### [Problem description]
Out of the lines below, please list those that hold the string "看中国新闻网".

### [Records provided]
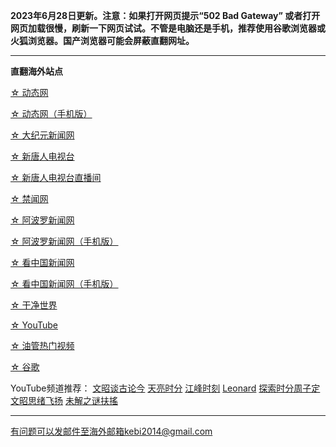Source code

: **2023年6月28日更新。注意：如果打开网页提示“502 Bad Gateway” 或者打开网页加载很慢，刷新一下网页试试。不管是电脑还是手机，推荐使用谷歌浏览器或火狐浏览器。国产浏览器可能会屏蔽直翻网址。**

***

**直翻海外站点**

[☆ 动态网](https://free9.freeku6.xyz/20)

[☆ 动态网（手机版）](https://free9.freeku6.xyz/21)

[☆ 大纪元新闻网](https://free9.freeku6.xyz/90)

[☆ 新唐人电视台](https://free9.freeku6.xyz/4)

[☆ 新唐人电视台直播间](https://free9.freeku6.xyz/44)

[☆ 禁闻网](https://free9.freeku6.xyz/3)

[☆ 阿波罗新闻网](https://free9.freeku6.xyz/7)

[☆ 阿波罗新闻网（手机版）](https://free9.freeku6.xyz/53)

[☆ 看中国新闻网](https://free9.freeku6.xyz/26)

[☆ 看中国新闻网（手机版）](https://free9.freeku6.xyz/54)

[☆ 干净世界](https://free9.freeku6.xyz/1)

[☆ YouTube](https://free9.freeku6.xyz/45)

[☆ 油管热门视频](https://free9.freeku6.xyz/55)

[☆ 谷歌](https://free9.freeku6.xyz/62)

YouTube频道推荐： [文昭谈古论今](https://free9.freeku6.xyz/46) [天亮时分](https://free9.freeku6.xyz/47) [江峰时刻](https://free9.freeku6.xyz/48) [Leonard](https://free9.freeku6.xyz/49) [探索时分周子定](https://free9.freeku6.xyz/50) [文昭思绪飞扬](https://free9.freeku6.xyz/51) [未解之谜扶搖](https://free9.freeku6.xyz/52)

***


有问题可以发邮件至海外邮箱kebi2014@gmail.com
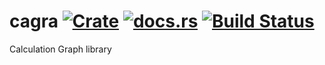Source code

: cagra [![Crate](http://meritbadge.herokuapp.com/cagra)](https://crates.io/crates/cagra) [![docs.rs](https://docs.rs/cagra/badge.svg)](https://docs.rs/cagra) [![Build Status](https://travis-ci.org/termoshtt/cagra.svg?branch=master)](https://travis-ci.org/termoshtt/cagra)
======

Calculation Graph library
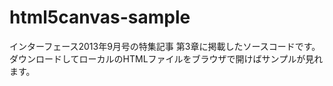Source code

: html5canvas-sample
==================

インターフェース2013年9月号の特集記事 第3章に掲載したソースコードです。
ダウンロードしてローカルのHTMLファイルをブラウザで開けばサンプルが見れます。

### [Response below]
[☆ 看中国新闻网](https://free9.freeku6.xyz/26)
[☆ 看中国新闻网（手机版）](https://free9.freeku6.xyz/54)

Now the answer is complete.